### WHAT THE TASK REQUIRES
The copy must run from the first line of the entries below through the line containing "A rather straightfoward", restated word for word, with pictures left out.

### GIVEN RECORDS
──────

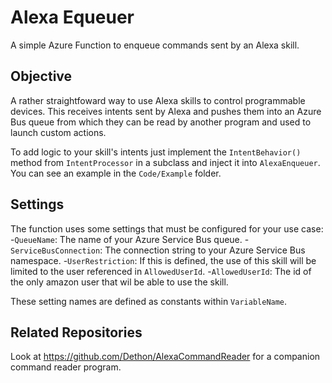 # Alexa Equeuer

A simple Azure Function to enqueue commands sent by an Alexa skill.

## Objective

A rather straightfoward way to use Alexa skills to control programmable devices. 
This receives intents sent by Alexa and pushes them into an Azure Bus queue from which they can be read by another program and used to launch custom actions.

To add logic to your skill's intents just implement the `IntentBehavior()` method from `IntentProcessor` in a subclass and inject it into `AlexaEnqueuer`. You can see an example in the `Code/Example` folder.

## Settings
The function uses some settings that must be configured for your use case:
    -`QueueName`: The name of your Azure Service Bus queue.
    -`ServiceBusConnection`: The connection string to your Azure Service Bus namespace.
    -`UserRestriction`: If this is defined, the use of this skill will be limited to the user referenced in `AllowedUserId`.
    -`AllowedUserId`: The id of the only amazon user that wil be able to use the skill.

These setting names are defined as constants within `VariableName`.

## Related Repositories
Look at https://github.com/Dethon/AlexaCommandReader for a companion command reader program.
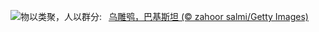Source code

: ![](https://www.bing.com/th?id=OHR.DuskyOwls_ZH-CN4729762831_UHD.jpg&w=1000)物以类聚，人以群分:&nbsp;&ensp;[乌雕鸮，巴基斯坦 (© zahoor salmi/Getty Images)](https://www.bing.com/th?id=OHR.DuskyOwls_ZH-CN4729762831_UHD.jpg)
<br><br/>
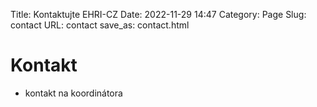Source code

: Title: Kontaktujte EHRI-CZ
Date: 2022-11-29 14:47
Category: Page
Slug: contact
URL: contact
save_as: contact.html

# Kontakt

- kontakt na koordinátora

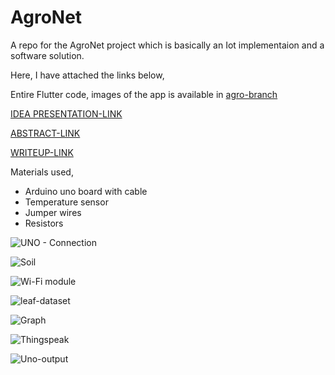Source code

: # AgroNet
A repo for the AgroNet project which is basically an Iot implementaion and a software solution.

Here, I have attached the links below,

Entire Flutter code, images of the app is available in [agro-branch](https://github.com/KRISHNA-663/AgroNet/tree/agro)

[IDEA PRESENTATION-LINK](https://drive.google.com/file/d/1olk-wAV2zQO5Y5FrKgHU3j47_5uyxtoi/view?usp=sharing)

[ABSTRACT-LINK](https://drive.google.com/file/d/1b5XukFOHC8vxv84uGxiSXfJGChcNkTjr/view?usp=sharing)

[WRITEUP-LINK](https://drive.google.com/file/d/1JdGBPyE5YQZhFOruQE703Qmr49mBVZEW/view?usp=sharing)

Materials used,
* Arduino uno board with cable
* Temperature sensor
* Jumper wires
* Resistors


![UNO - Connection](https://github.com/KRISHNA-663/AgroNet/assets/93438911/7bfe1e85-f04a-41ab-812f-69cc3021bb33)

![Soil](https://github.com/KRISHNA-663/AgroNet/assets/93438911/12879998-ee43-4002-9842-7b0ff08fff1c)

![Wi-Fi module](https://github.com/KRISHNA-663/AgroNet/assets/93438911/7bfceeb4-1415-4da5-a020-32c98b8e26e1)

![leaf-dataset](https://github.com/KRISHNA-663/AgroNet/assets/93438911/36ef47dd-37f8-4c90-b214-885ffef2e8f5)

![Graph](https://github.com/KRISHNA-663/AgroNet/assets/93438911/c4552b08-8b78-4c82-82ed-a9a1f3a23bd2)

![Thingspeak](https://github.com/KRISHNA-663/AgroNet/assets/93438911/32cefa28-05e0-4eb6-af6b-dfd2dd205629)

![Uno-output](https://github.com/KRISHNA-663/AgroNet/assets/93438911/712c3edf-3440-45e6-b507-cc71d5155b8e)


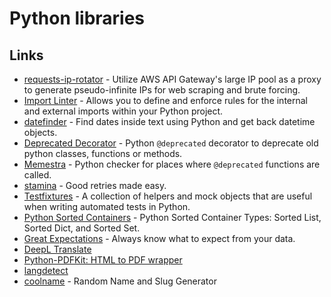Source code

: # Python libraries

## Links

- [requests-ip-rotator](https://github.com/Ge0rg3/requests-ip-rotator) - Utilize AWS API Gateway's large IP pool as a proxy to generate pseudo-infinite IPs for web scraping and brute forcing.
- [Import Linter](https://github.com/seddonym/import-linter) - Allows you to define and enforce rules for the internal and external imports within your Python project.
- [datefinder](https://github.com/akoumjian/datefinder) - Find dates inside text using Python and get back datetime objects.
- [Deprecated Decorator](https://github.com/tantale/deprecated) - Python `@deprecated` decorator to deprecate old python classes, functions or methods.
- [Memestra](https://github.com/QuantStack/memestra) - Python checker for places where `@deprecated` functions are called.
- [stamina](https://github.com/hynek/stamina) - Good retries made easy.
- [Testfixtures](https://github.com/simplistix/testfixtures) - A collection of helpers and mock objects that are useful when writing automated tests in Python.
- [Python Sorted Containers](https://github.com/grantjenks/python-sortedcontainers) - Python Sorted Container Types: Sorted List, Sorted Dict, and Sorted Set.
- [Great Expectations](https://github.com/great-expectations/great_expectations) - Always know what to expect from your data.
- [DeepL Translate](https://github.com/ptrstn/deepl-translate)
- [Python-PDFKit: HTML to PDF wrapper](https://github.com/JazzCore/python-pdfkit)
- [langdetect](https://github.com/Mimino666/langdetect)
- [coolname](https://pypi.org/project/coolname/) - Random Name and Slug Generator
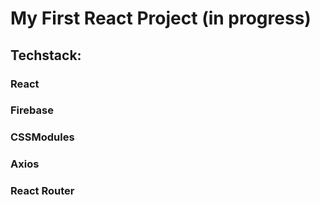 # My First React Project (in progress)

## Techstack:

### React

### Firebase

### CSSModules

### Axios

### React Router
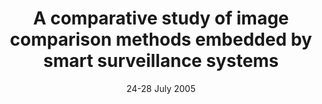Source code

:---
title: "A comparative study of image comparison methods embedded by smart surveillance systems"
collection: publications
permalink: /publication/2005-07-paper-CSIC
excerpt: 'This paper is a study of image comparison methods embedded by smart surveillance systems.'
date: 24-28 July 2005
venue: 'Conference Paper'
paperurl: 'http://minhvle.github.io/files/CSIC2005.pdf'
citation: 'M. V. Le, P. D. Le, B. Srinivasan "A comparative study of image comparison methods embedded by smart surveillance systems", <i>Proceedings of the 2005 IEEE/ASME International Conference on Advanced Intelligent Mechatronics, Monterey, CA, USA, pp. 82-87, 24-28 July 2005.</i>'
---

──────

### EXERCISE RESPONSE
 # Alexa Equeuer

A simple Azure Function to enqueue commands sent by an Alexa skill.

## Objective

A rather straightfoward way to use Alexa skills to control programmable devices. 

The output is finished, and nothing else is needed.